> **TASK DESCRIPTION**
When you copy from the entries that follow, take only the lines from the one with "complementary filters, h-infinity, feedback" down to the one with "#1 \right\vert #2", keeping both ends and dropping every picture.

DATA LISTING section start

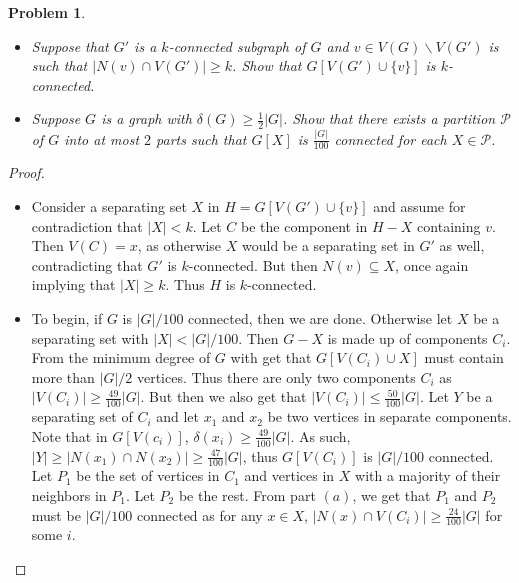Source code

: \documentclass[12pt]{article}
\newtheorem{problem}{Problem}
\begin{document}
\begin{problem}
  \begin{itemize}
  \item[(a)] Suppose that $G'$ is a $k$-connected subgraph of $G$ and
    $v \in V(G) \backslash V(G')$ is such that
    $|N(v) \cap V(G')| \geq k$. Show that $G[V(G') \cup \{ v\}]$ is
    $k$-connected.
  \item[(b)] Suppose $G$ is a graph with
    $\delta(G) \geq \frac{1}{2}|G|$. Show that there exists a
    partition $\mathcal{P}$ of $G$ into at most $2$ parts such that
    $G[X]$ is $\frac{|G|}{100}$ connected for each
    $X \in \mathcal{P}$.
  \end{itemize}
\end{problem}
\begin{proof}
  \begin{itemize}
  \item[(a)] Consider a separating set $X$ in
    $H = G[V(G') \cup \{ v \}]$ and assume for contradiction that
    $|X| < k$. Let $C$ be the component in $H - X$ containing
    $v$. Then $V(C) = x$, as otherwise $X$ would be a separating set
    in $G'$ as well, contradicting that $G'$ is $k$-connected. But
    then $N(v) \subseteq X$, once again implying that $|X| \geq
    k$. Thus $H$ is $k$-connected.
  \item[(b)] To begin, if $G$ is $|G|/100$ connected, then we are
    done. Otherwise let $X$ be a separating set with $|X| <
    |G|/100$. Then $G-X$ is made up of components $C_i$. From the
    minimum degree of $G$ with get that $G[V(C_i) \cup X]$ must
    contain more than $|G|/2$ vertices. Thus there are only two
    components $C_i$ as $|V(C_i)| \geq \frac{49}{100} |G|$. But then
    we also get that $|V(C_i)| \leq \frac{50}{100} |G|$. Let $Y$ be a
    separating set of $C_i$ and let $x_1$ and $x_2$ be two vertices in
    separate components. Note that in $G[V(c_i)]$,
    $\delta(x_i) \geq \frac{49}{100} |G|$. As such,
    $|Y| \geq |N(x_1) \cap N(x_2)| \geq \frac{47}{100} |G|$, thus
    $G[V(C_i)]$ is $|G|/100$ connected. Let $P_1$ be the set of
    vertices in $C_1$ and vertices in $X$ with a majority of their
    neighbors in $P_1$. Let $P_2$ be the rest. From part $(a)$, we get
    that $P_1$ and $P_2$ must be $|G|/100$ connected as for any
    $x \in X$, $|N(x) \cap V(C_i)| \geq \frac{24}{100} |G|$ for some
    $i$.
  \end{itemize}
\end{proof}
\end{document}
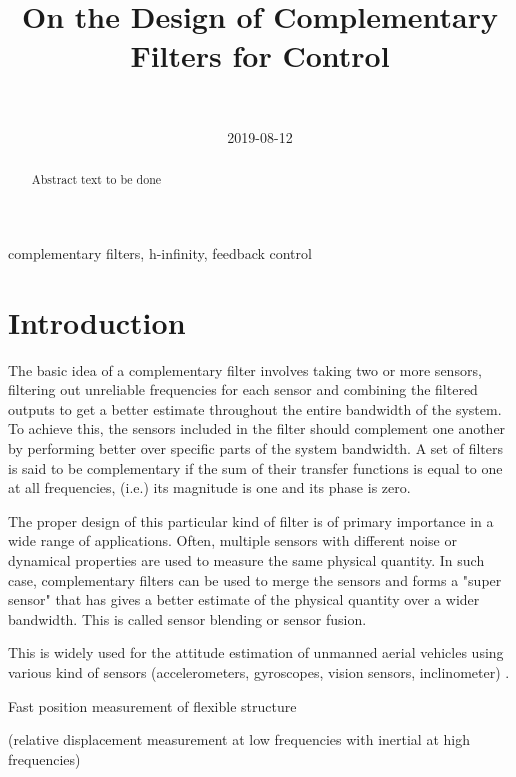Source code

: \documentclass[9pt, technote, a4paper]{ieeeconf}
\author{\IEEEauthorblockN{Dehaeze Thomas\IEEEauthorrefmark{*} and Collette Christophe} \\ \IEEEauthorblockA{Precision Mechatronics Laboratory, ULB\\ Brussels, Belgium\\ Email: \IEEEauthorrefmark{*}dehaeze.thomas@gmail.com}}
\date{2019-08-12}
\title{On the Design of Complementary Filters for Control}
\begin{document}
\maketitle


\begin{abstract}
Abstract text to be done
\end{abstract}

\begin{IEEEkeywords}
complementary filters, h-infinity, feedback control
\end{IEEEkeywords}

\section{Introduction}
\label{sec:orgb15ebed}
  \label{sec:introduction}
The basic idea of a complementary filter involves taking two or more sensors, filtering out unreliable frequencies for each sensor and combining the filtered outputs to get a better estimate throughout the entire bandwidth of the system.
To achieve this, the sensors included in the filter should complement one another by performing better over specific parts of the system bandwidth.
A set of filters is said to be complementary if the sum of their transfer functions is equal to one at all frequencies, (i.e.) its magnitude is one and its phase is zero.

The proper design of this particular kind of filter is of primary importance in a wide range of applications.
Often, multiple sensors with different noise or dynamical properties are used to measure the same physical quantity.
In such case, complementary filters can be used to merge the sensors and forms a "super sensor" that has gives a better estimate of the physical quantity over a wider bandwidth.
This is called sensor blending or sensor fusion.

This is widely used for the attitude estimation of unmanned aerial vehicles using various kind of sensors (accelerometers, gyroscopes, vision sensors, inclinometer) \cite{zimmermann92_high_bandw_orien_measur_contr,corke04_inert_visual_sensin_system_small_auton_helic,min15_compl_filter_desig_angle_estim}.

\cite{shaw90_bandw_enhan_posit_measur_using_measur_accel} Fast position measurement of flexible structure

\cite{matichard15_seism_isolat_advan_ligo} (relative displacement measurement at low frequencies with inertial at high frequencies)
\end{document}
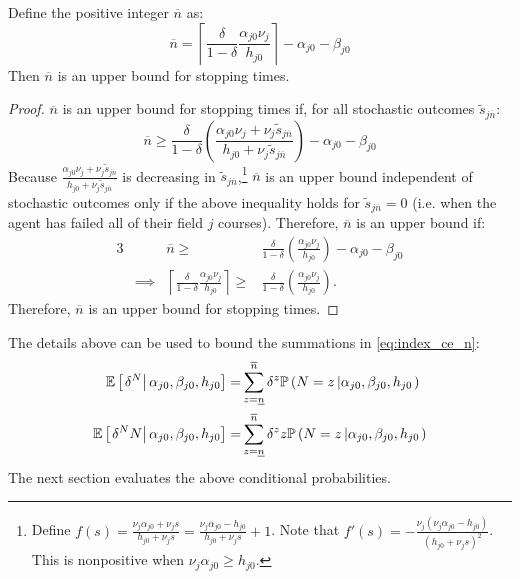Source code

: \documentclass[11 pt]{article}
\newcommand{\pr}[1]{\left( #1 \right)}
\newcommand{\ce}[2]{\left[\left. #1 \right\vert #2 \right]}
\newcommand{\crs}[2]{#1 \left\vert #2 \right.}
\newcommand{\ceil}[1]{\left\lceil #1 \right\rceil}
\newcommand{\pass}{s}
\newcommand*{\ks}[1][t]{\tilde{\pass}_{j #1}}
\begin{document}
\begin{lemma}
Define the positive integer $\overline{n}$ as:
\begin{equation}\label{eq:upper_n}
    \overline{n} = \ceil{\frac{\delta}{1 - \delta} \frac{\alpha_{j0} \nu_j}{h_{j0}}} - \alpha_{j0} - \beta_{j0}
\end{equation}
Then $\overline{n}$ is an upper bound for stopping times.
\end{lemma}

\begin{proof}

$\overline{n}$ is an upper bound for stopping times if, for all stochastic outcomes $\ks[\overline{n}]$:
\begin{equation*}
    \overline{n} \geq 
    \frac{\delta}{1 - \delta} 
    \pr{\frac{\alpha_{j0} \nu_j + \nu_j \ks[\overline{n}]}{h_{j0} + \nu_j \ks[\overline{n}]}} - \alpha_{j0} - \beta_{j0}
\end{equation*}
Because $\frac{\alpha_{j0} \nu_j + \nu_j \ks[\overline{n}]}{h_{j0} + \nu_j \ks[\overline{n}]}$ is decreasing in $\ks[\overline{n}]$,\footnote{
    Define $f(s) = \frac{\nu_j \alpha_{j0} + \nu_j s}{h_{j0} + \nu_j s} = \frac{\nu_j\alpha_{j0} - h_{j0}}{h_{j0} + \nu_j s} + 1$. 
    Note that $f'(s) = -\frac{\nu_j (\nu_j \alpha_{j0} - h_{j0})}{\pr{h_{j0} + \nu_j s}^2}$.
    This is nonpositive when $\nu_j \alpha_{j0} \geq h_{j0}$. 
}
$\overline{n}$ is an upper bound independent of stochastic outcomes only if the above inequality holds for $\ks[\overline{n}] = 0$ (i.e. when the agent has failed all of their field $j$ courses).
Therefore, $\overline{n}$ is an upper bound if:
\begin{alignat*}{3}
    &&
    \overline{n} 
    \geq& 
    \frac{\delta}{1 - \delta} 
    \pr{\frac{\alpha_{j0} \nu_j}{h_{j0}}} 
    - \alpha_{j0} - \beta_{j0}
    \\
    &\implies&
    \ceil{\frac{\delta}{1 - \delta} \frac{\alpha_{j0} \nu_j}{h_{j0}}}
    \geq&
     \frac{\delta}{1 - \delta} 
    \pr{\frac{\alpha_{j0} \nu_j}{h_{j0}}}.
\end{alignat*}
Therefore, $\overline{n}$ is an upper bound for stopping times.
\end{proof}








The details above can be used to bound the summations in \eqref{eq:index_ce_n}:
\begin{align*}
    \EE \ce{\delta^N}{\alpha_{j0}, \beta_{j0}, h_{j0}} 
    =&
    \sum_{z=\underline{n}}^{\overline{n}} 
    \delta^z
    \PP
    \pr{\crs{
        N = z
    }{\alpha_{j0}, \beta_{j0}, h_{j0}}}
    \\
    \EE \ce{\delta^N N}{\alpha_{j0}, \beta_{j0}, h_{j0}} 
    =&
    \sum_{z=\underline{n}}^{\overline{n}} 
    \delta^z z
    \PP
    \pr{\crs{
        N = z
    }{\alpha_{j0}, \beta_{j0}, h_{j0}}}
\end{align*}
The next section evaluates the above conditional probabilities.
\end{document}
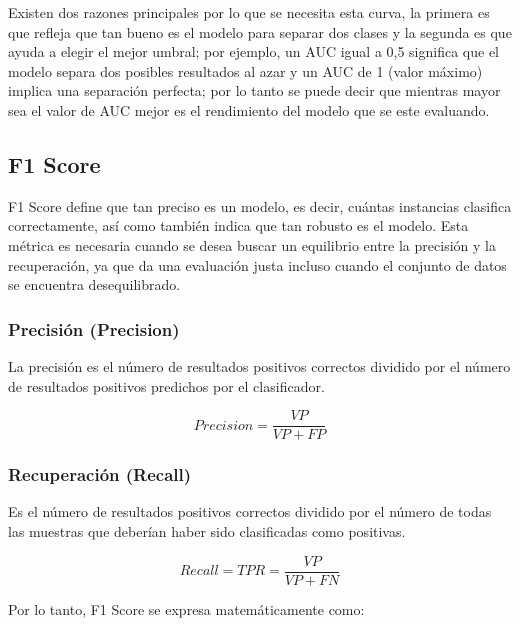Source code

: \vspace{5mm} %

Existen dos razones principales por lo que se necesita esta curva, la primera es que refleja que tan bueno es el modelo para separar dos clases y la segunda es que ayuda a elegir el mejor umbral; por ejemplo, un AUC igual a 0,5 significa que el modelo separa dos posibles resultados al azar y un AUC de 1 (valor m\'{a}ximo) implica una separaci\'{o}n perfecta; por lo tanto se puede decir que mientras mayor sea el valor de AUC mejor es el rendimiento del modelo que se este evaluando.

\subsection{F1 Score}

F1 Score define que tan preciso es un modelo, es decir, cu\'{a}ntas instancias clasifica correctamente, as\'{i} como tambi\'{e}n indica que tan robusto es el modelo. Esta m\'{e}trica es necesaria cuando se desea buscar un equilibrio entre la precisi\'{o}n y la recuperaci\'{o}n, ya que da una evaluaci\'{o}n justa incluso cuando el conjunto de datos se encuentra desequilibrado.

\subsubsection{Precisi\'{o}n (Precision)}

La precisi\'{o}n es el n\'{u}mero de resultados positivos correctos dividido por el n\'{u}mero de resultados positivos predichos por el clasificador.

\begin{equation}
Precision = \frac{VP}{VP+FP}
\end{equation}

\subsubsection{Recuperaci\'{o}n (Recall)}

Es el n\'{u}mero de resultados positivos correctos dividido por el n\'{u}mero de todas las muestras que deber\'{i}an haber sido clasificadas como positivas.

\begin{equation}
Recall = TPR = \frac{VP}{VP+FN}
\end{equation}

Por lo tanto, F1 Score se expresa matem\'{a}ticamente como:


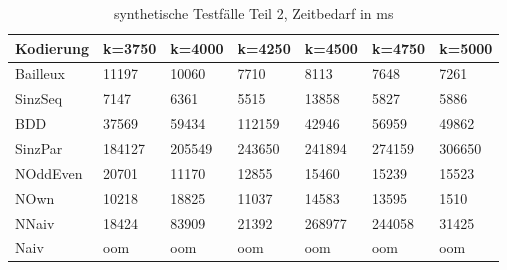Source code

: \documentclass[a4,abstract=on]{scrartcl}
\begin{document}
\begin{landscape}
\begin{table}[h!]
    \small
    \setlength{\tabcolsep}{0.11cm}
     \centering
     \begin{tabular}[width=\textwidth]{|l||l|l|l|l|l|l|}
	\hline
       \textbf{Kodierung} &\textbf{k=3750} &\textbf{k=4000} &\textbf{k=4250} &\textbf{k=4500} &\textbf{k=4750} &\textbf{k=5000}\\
\hline	
\hline
 Bailleux & 11197 & 10060 & 7710 & 8113 & 7648 & 7261\\
\hline
SinzSeq & 7147 & 6361 & 5515 & 13858 & 5827 & 5886\\
\hline
BDD & 37569 & 59434 & 112159 & 42946 & 56959 & 49862\\
\hline
SinzPar & 184127 & 205549 & 243650 & 241894 & 274159 &306650\\
\hline
NOddEven & 20701 & 11170 & 12855 & 15460 & 15239 & 15523\\
\hline
NOwn  & 10218 & 18825 & 11037 & 14583 & 13595 & 1510\\
\hline
NNaiv & 18424 & 83909 & 21392 & 268977 & 244058 & 31425\\
\hline
Naiv  & oom & oom & oom & oom & oom & oom\\
\hline

 \end{tabular}

     \caption{synthetische Testfälle Teil 2, Zeitbedarf in ms}
     \label{tbl:beispieltabelle}

   \end{table}



\end{landscape}
\end{document}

DATA LISTING section end

> **RESPONSE BOX**
complementary filters, h-infinity, feedback control
\end{IEEEkeywords}

\section{Introduction}
\label{sec:orgb15ebed}
  \label{sec:introduction}
The basic idea of a complementary filter involves taking two or more sensors, filtering out unreliable frequencies for each sensor and combining the filtered outputs to get a better estimate throughout the entire bandwidth of the system.
To achieve this, the sensors included in the filter should complement one another by performing better over specific parts of the system bandwidth.
A set of filters is said to be complementary if the sum of their transfer functions is equal to one at all frequencies, (i.e.) its magnitude is one and its phase is zero.

The proper design of this particular kind of filter is of primary importance in a wide range of applications.
Often, multiple sensors with different noise or dynamical properties are used to measure the same physical quantity.
In such case, complementary filters can be used to merge the sensors and forms a "super sensor" that has gives a better estimate of the physical quantity over a wider bandwidth.
This is called sensor blending or sensor fusion.

This is widely used for the attitude estimation of unmanned aerial vehicles using various kind of sensors (accelerometers, gyroscopes, vision sensors, inclinometer) \cite{zimmermann92_high_bandw_orien_measur_contr,corke04_inert_visual_sensin_system_small_auton_helic,min15_compl_filter_desig_angle_estim}.

\cite{shaw90_bandw_enhan_posit_measur_using_measur_accel} Fast position measurement of flexible structure

\cite{matichard15_seism_isolat_advan_ligo} (relative displacement measurement at low frequencies with inertial at high frequencies)
\end{document}
Source code

: \documentclass[11 pt]{article}
\newcommand{\pr}[1]{\left( #1 \right)}
\newcommand{\ce}[2]{\left[\left. #1 \right\vert #2 \right]}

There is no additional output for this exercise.